エンドケラスは浅い海を単独で行動していました。
海底付近や中層をゆっくり漂いながら、小型の頭足類や三葉虫、初期の魚類などを見つけると、長い触腕で素早く捕らえていました。
俊敏なハンターというよりも、獲物へ静かに接近する待ち伏せ型の捕食者だったと考えられています。
エンドケラスは当時としては圧倒的な大きさを誇る頭足類でした。
長い殻によって安定した遊泳が可能で、浮力を調整しながら広い海域を移動していたと考えられています。
口には現生のオウムガイにも見られる硬いくちばしがあり、触腕で捕らえた獲物を噛み砕いて食べていました。
オルドビス紀の海では長期間にわたり食物連鎖の頂点に君臨した代表的な捕食者です。
エンドケラスはもちろん絶滅していますが、その巨大な殻の化石は北アメリカやヨーロッパ、中国など世界各地で発見されています。
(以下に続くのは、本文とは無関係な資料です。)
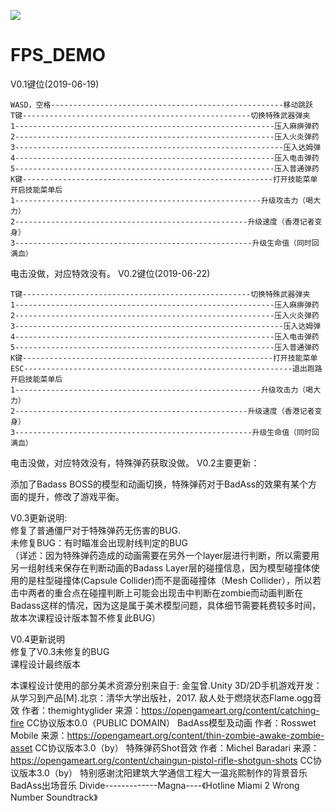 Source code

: ![](https://img.shields.io/badge/license-GPL3.0-green.svg)
# FPS_DEMO
V0.1键位(2019-06-19)

	WASD，空格----------------------------------------------------移动跳跃
	T键---------------------------------------------------切换特殊武器弹夹
	1----------------------------------------------------------压入麻痹弹药
	2----------------------------------------------------------压入火炎弹药
	3------------------------------------------------------------压入达姆弹
	4----------------------------------------------------------压入电击弹药
	5----------------------------------------------------------压入普通弹药
	K键--------------------------------------------------------打开技能菜单
	开启技能菜单后
	1-------------------------------------------------------升级攻击力（喝大力）
	2----------------------------------------------------升级速度（香港记者变身）
	3-----------------------------------------------------升级生命值（同时回满血）
电击没做，对应特效没有。
V0.2键位(2019-06-22)

```
T键---------------------------------------------------切换特殊武器弹夹
1----------------------------------------------------------压入麻痹弹药
2----------------------------------------------------------压入火炎弹药
3------------------------------------------------------------压入达姆弹
4----------------------------------------------------------压入电击弹药
5----------------------------------------------------------压入普通弹药
K键--------------------------------------------------------打开技能菜单
ESC------------------------------------------------------------退出跑路
开启技能菜单后
1-------------------------------------------------------升级攻击力（喝大力）
2----------------------------------------------------升级速度（香港记者变身）
3-----------------------------------------------------升级生命值（同时回满血）
```

电击没做，对应特效没有，特殊弹药获取没做。
V0.2主要更新：

添加了Badass BOSS的模型和动画切换，特殊弹药对于BadAss的效果有某个方面的提升，修改了游戏平衡。

V0.3更新说明:  
修复了普通僵尸对于特殊弹药无伤害的BUG.  
未修复BUG：有时瞄准会出现射线判定的BUG  
（详述：因为特殊弹药造成的动画需要在另外一个layer层进行判断，所以需要用另一组射线来保存在判断动画的Badass Layer层的碰撞信息，因为模型碰撞体使用的是柱型碰撞体(Capsule Collider)而不是面碰撞体（Mesh Collider），所以若击中两者的重合点在碰撞判断上可能会出现击中判断在zombie而动画判断在Badass这样的情况，因为这是属于美术模型问题，具体细节需要耗费较多时间，故本次课程设计版本暂不修复此BUG）

V0.4更新说明  
修复了V0.3未修复的BUG  
课程设计最终版本  



本课程设计使用的部分美术资源分别来自于:
金玺曾.Unity 3D/2D手机游戏开发：从学习到产品[M].北京：清华大学出版社，2017.
敌人处于燃烧状态Flame.ogg音效 
作者：themightyglider
来源：https://opengameart.org/content/catching-fire 
CC协议版本0.0（PUBLIC DOMAIN）
BadAss模型及动画
作者：Rosswet Mobile
来源：https://opengameart.org/content/thin-zombie-awake-zombie-asset
CC协议版本3.0（by）
特殊弹药Shot音效
	作者：Michel Baradari
	来源：https://opengameart.org/content/chaingun-pistol-rifle-shotgun-shots
CC协议版本3.0（by）
特别感谢沈阳建筑大学通信工程大一温兆熙制作的背景音乐
BadAss出场音乐
Divide-------------Magna----《Hotline Miami 2 Wrong Number Soundtrack》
初期の頭足類がどのように巨大化し、海洋生態系の頂点へ進化していったかを知るうえで欠かせない存在です。
現在も古生物学の研究対象として、多くの博物館で展示されています。
エンドケラスは、巨大な直殻と長い触腕を武器にオルドビス紀の海を支配した古代の頭足類です。
現代のオウムガイの祖先の仲間でありながら、その姿はまるで海に浮かぶ巨大な槍のようでした。
約4億5000万年前の海で頂点捕食者として君臨したエンドケラスは、頭足類の進化を語るうえで欠かせない存在となっています。